[Prompt]: Could you set down the lines from the first line of the entries below through the line with "Let $M$ be a", exactly and with no pictures?

[Records shown]:

>>>

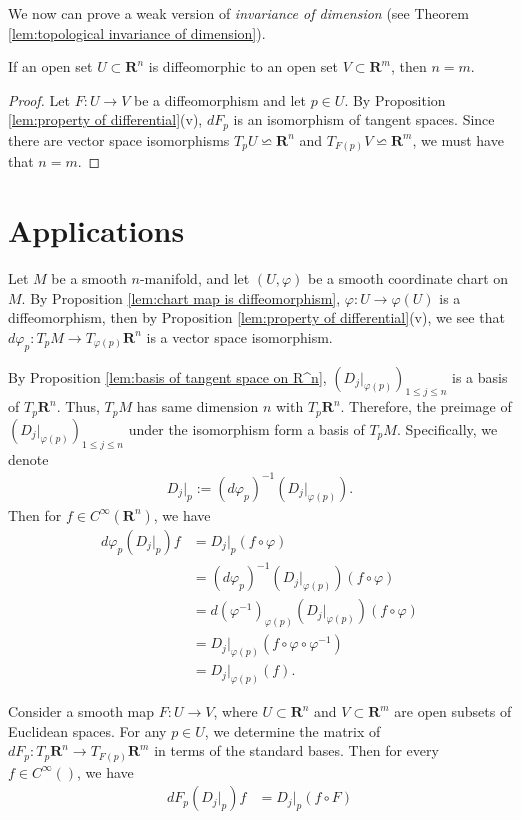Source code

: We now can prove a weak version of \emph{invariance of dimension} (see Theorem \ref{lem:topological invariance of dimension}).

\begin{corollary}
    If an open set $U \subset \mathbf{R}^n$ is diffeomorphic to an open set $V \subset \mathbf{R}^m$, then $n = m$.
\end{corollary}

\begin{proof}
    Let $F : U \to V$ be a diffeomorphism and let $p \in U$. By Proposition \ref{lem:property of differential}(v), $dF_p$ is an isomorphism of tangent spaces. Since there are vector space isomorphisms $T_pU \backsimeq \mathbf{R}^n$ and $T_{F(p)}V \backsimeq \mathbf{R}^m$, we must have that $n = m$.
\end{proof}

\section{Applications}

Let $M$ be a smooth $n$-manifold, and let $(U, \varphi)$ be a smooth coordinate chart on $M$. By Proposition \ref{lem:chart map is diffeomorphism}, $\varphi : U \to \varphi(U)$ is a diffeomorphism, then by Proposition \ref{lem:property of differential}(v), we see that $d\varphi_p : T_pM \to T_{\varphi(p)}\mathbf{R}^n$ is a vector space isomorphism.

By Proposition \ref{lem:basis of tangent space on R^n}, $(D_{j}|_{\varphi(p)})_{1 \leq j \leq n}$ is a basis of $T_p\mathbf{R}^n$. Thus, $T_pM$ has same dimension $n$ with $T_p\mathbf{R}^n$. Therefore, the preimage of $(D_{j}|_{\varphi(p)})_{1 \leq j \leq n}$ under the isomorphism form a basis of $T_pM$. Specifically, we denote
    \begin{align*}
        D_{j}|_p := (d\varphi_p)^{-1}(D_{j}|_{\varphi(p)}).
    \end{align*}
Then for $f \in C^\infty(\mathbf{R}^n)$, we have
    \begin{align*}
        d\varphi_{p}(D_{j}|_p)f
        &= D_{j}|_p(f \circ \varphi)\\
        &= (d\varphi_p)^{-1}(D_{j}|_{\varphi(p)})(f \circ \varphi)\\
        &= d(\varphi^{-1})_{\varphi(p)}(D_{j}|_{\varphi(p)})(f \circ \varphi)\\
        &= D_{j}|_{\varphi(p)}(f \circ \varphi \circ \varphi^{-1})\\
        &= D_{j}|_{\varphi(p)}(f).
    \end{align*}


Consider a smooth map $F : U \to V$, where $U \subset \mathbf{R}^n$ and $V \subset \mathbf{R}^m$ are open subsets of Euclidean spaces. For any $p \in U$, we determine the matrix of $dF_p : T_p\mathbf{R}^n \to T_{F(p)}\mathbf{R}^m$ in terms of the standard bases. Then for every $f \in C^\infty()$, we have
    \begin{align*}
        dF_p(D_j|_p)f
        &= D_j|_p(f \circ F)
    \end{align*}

<<<

[Exercise response]:
Source code

: We now can prove a weak version of \emph{invariance of dimension} (see Theorem \ref{lem:topological invariance of dimension}).

\begin{corollary}
    If an open set $U \subset \mathbf{R}^n$ is diffeomorphic to an open set $V \subset \mathbf{R}^m$, then $n = m$.
\end{corollary}

\begin{proof}
    Let $F : U \to V$ be a diffeomorphism and let $p \in U$. By Proposition \ref{lem:property of differential}(v), $dF_p$ is an isomorphism of tangent spaces. Since there are vector space isomorphisms $T_pU \backsimeq \mathbf{R}^n$ and $T_{F(p)}V \backsimeq \mathbf{R}^m$, we must have that $n = m$.
\end{proof}

\section{Applications}

Let $M$ be a smooth $n$-manifold, and let $(U, \varphi)$ be a smooth coordinate chart on $M$. By Proposition \ref{lem:chart map is diffeomorphism}, $\varphi : U \to \varphi(U)$ is a diffeomorphism, then by Proposition \ref{lem:property of differential}(v), we see that $d\varphi_p : T_pM \to T_{\varphi(p)}\mathbf{R}^n$ is a vector space isomorphism.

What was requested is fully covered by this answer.